• Exercise brief:
Every line of the data must be copied exactly.

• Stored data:
============================================================
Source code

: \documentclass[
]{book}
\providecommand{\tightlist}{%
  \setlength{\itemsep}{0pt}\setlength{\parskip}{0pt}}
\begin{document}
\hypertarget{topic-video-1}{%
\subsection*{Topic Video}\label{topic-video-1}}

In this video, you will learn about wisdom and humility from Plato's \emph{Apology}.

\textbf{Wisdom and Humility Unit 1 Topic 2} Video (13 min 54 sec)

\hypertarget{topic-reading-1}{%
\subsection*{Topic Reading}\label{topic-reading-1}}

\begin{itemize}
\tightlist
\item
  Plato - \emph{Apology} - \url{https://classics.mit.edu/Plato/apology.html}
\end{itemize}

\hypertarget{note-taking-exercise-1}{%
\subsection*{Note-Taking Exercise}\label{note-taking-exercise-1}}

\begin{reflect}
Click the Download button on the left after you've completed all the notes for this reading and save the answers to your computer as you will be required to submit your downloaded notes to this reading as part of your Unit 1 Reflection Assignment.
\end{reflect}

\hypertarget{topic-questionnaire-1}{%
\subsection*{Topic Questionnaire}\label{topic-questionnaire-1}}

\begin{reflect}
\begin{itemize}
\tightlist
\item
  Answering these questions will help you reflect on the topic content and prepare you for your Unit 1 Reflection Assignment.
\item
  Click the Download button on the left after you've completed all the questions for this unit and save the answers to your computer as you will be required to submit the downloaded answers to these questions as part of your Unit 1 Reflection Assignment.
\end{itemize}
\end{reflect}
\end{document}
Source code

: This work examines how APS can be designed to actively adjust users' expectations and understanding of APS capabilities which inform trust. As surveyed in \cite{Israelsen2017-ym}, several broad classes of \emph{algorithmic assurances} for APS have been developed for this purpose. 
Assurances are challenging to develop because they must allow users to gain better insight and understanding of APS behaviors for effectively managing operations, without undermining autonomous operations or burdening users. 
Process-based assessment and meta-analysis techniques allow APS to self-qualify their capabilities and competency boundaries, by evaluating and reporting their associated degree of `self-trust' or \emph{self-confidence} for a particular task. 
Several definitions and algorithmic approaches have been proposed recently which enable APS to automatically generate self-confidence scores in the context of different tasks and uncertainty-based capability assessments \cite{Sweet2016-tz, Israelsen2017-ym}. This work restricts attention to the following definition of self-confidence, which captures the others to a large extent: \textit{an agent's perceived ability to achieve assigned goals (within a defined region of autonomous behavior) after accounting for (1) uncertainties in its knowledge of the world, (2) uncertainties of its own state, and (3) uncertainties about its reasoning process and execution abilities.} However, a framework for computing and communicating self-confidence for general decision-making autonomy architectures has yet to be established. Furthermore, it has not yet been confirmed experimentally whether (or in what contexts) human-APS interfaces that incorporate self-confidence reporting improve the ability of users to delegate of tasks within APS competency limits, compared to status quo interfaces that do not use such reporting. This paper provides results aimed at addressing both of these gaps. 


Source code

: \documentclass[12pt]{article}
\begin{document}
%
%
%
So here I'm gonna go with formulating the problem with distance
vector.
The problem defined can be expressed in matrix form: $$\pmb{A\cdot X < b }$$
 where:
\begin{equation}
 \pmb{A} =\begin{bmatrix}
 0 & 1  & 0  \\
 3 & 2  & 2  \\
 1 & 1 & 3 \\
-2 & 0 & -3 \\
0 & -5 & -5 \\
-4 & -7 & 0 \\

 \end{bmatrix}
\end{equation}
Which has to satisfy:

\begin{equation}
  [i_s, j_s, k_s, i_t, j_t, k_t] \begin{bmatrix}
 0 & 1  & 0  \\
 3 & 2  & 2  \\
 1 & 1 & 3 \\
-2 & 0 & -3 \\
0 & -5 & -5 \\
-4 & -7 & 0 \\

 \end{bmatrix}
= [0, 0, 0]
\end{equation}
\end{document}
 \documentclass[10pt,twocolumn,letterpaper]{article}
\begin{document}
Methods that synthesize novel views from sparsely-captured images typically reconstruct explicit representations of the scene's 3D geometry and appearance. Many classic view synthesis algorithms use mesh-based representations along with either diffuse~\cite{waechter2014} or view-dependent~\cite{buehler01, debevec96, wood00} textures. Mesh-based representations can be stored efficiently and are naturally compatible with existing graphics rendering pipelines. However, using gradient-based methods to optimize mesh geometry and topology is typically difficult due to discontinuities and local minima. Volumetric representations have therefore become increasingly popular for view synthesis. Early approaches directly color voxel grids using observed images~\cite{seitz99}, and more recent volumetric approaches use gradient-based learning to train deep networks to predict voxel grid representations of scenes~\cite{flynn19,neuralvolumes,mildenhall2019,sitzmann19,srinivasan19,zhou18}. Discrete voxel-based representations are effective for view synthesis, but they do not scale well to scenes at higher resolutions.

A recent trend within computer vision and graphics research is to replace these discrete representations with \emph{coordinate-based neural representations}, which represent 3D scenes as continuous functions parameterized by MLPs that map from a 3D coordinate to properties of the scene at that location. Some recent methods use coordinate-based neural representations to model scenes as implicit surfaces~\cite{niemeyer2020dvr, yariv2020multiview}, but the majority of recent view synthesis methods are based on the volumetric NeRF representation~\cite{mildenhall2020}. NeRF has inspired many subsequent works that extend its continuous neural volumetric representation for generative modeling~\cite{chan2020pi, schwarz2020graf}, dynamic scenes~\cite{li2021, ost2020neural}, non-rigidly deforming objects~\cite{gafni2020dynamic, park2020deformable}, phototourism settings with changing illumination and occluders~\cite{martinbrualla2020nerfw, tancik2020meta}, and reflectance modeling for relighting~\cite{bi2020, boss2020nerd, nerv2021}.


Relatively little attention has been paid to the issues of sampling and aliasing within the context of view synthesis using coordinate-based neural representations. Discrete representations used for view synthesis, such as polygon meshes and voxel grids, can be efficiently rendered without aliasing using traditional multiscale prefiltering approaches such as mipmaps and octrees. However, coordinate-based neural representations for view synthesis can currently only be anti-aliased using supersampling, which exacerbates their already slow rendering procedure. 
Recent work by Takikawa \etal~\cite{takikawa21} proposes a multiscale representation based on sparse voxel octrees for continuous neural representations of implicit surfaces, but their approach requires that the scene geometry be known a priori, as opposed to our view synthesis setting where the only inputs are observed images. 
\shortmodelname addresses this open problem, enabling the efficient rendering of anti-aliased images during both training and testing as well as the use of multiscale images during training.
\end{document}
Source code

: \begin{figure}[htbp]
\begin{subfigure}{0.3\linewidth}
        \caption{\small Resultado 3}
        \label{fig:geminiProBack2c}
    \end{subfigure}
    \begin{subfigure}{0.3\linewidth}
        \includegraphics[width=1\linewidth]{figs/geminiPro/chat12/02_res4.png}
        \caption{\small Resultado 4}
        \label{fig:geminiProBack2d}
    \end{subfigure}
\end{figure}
============================================================
• Solution to this exercise:
Source code

: \documentclass[
]{book}
\providecommand{\tightlist}{%
  \setlength{\itemsep}{0pt}\setlength{\parskip}{0pt}}
\begin{document}
\hypertarget{topic-video-1}{%
\subsection*{Topic Video}\label{topic-video-1}}

In this video, you will learn about wisdom and humility from Plato's \emph{Apology}.

\textbf{Wisdom and Humility Unit 1 Topic 2} Video (13 min 54 sec)

\hypertarget{topic-reading-1}{%
\subsection*{Topic Reading}\label{topic-reading-1}}

\begin{itemize}
\tightlist
\item
  Plato - \emph{Apology} - \url{https://classics.mit.edu/Plato/apology.html}
\end{itemize}

\hypertarget{note-taking-exercise-1}{%
\subsection*{Note-Taking Exercise}\label{note-taking-exercise-1}}

\begin{reflect}
Click the Download button on the left after you've completed all the notes for this reading and save the answers to your computer as you will be required to submit your downloaded notes to this reading as part of your Unit 1 Reflection Assignment.
\end{reflect}

\hypertarget{topic-questionnaire-1}{%
\subsection*{Topic Questionnaire}\label{topic-questionnaire-1}}

\begin{reflect}
\begin{itemize}
\tightlist
\item
  Answering these questions will help you reflect on the topic content and prepare you for your Unit 1 Reflection Assignment.
\item
  Click the Download button on the left after you've completed all the questions for this unit and save the answers to your computer as you will be required to submit the downloaded answers to these questions as part of your Unit 1 Reflection Assignment.
\end{itemize}
\end{reflect}
\end{document}
Source code

: This work examines how APS can be designed to actively adjust users' expectations and understanding of APS capabilities which inform trust. As surveyed in \cite{Israelsen2017-ym}, several broad classes of \emph{algorithmic assurances} for APS have been developed for this purpose. 
Assurances are challenging to develop because they must allow users to gain better insight and understanding of APS behaviors for effectively managing operations, without undermining autonomous operations or burdening users. 
Process-based assessment and meta-analysis techniques allow APS to self-qualify their capabilities and competency boundaries, by evaluating and reporting their associated degree of `self-trust' or \emph{self-confidence} for a particular task. 
Several definitions and algorithmic approaches have been proposed recently which enable APS to automatically generate self-confidence scores in the context of different tasks and uncertainty-based capability assessments \cite{Sweet2016-tz, Israelsen2017-ym}. This work restricts attention to the following definition of self-confidence, which captures the others to a large extent: \textit{an agent's perceived ability to achieve assigned goals (within a defined region of autonomous behavior) after accounting for (1) uncertainties in its knowledge of the world, (2) uncertainties of its own state, and (3) uncertainties about its reasoning process and execution abilities.} However, a framework for computing and communicating self-confidence for general decision-making autonomy architectures has yet to be established. Furthermore, it has not yet been confirmed experimentally whether (or in what contexts) human-APS interfaces that incorporate self-confidence reporting improve the ability of users to delegate of tasks within APS competency limits, compared to status quo interfaces that do not use such reporting. This paper provides results aimed at addressing both of these gaps. 


Source code

: \documentclass[12pt]{article}
\begin{document}
%
%
%
So here I'm gonna go with formulating the problem with distance
vector.
The problem defined can be expressed in matrix form: $$\pmb{A\cdot X < b }$$
 where:
\begin{equation}
 \pmb{A} =\begin{bmatrix}
 0 & 1  & 0  \\
 3 & 2  & 2  \\
 1 & 1 & 3 \\
-2 & 0 & -3 \\
0 & -5 & -5 \\
-4 & -7 & 0 \\

 \end{bmatrix}
\end{equation}
Which has to satisfy:

\begin{equation}
  [i_s, j_s, k_s, i_t, j_t, k_t] \begin{bmatrix}
 0 & 1  & 0  \\
 3 & 2  & 2  \\
 1 & 1 & 3 \\
-2 & 0 & -3 \\
0 & -5 & -5 \\
-4 & -7 & 0 \\

 \end{bmatrix}
= [0, 0, 0]
\end{equation}
\end{document}
 \documentclass[10pt,twocolumn,letterpaper]{article}
\begin{document}
Methods that synthesize novel views from sparsely-captured images typically reconstruct explicit representations of the scene's 3D geometry and appearance. Many classic view synthesis algorithms use mesh-based representations along with either diffuse~\cite{waechter2014} or view-dependent~\cite{buehler01, debevec96, wood00} textures. Mesh-based representations can be stored efficiently and are naturally compatible with existing graphics rendering pipelines. However, using gradient-based methods to optimize mesh geometry and topology is typically difficult due to discontinuities and local minima. Volumetric representations have therefore become increasingly popular for view synthesis. Early approaches directly color voxel grids using observed images~\cite{seitz99}, and more recent volumetric approaches use gradient-based learning to train deep networks to predict voxel grid representations of scenes~\cite{flynn19,neuralvolumes,mildenhall2019,sitzmann19,srinivasan19,zhou18}. Discrete voxel-based representations are effective for view synthesis, but they do not scale well to scenes at higher resolutions.

A recent trend within computer vision and graphics research is to replace these discrete representations with \emph{coordinate-based neural representations}, which represent 3D scenes as continuous functions parameterized by MLPs that map from a 3D coordinate to properties of the scene at that location. Some recent methods use coordinate-based neural representations to model scenes as implicit surfaces~\cite{niemeyer2020dvr, yariv2020multiview}, but the majority of recent view synthesis methods are based on the volumetric NeRF representation~\cite{mildenhall2020}. NeRF has inspired many subsequent works that extend its continuous neural volumetric representation for generative modeling~\cite{chan2020pi, schwarz2020graf}, dynamic scenes~\cite{li2021, ost2020neural}, non-rigidly deforming objects~\cite{gafni2020dynamic, park2020deformable}, phototourism settings with changing illumination and occluders~\cite{martinbrualla2020nerfw, tancik2020meta}, and reflectance modeling for relighting~\cite{bi2020, boss2020nerd, nerv2021}.


Relatively little attention has been paid to the issues of sampling and aliasing within the context of view synthesis using coordinate-based neural representations. Discrete representations used for view synthesis, such as polygon meshes and voxel grids, can be efficiently rendered without aliasing using traditional multiscale prefiltering approaches such as mipmaps and octrees. However, coordinate-based neural representations for view synthesis can currently only be anti-aliased using supersampling, which exacerbates their already slow rendering procedure. 
Recent work by Takikawa \etal~\cite{takikawa21} proposes a multiscale representation based on sparse voxel octrees for continuous neural representations of implicit surfaces, but their approach requires that the scene geometry be known a priori, as opposed to our view synthesis setting where the only inputs are observed images. 
\shortmodelname addresses this open problem, enabling the efficient rendering of anti-aliased images during both training and testing as well as the use of multiscale images during training.
\end{document}
Source code

: \begin{figure}[htbp]
\begin{subfigure}{0.3\linewidth}
        \caption{\small Resultado 3}
        \label{fig:geminiProBack2c}
    \end{subfigure}
    \begin{subfigure}{0.3\linewidth}
        \includegraphics[width=1\linewidth]{figs/geminiPro/chat12/02_res4.png}
        \caption{\small Resultado 4}
        \label{fig:geminiProBack2d}
    \end{subfigure}
\end{figure}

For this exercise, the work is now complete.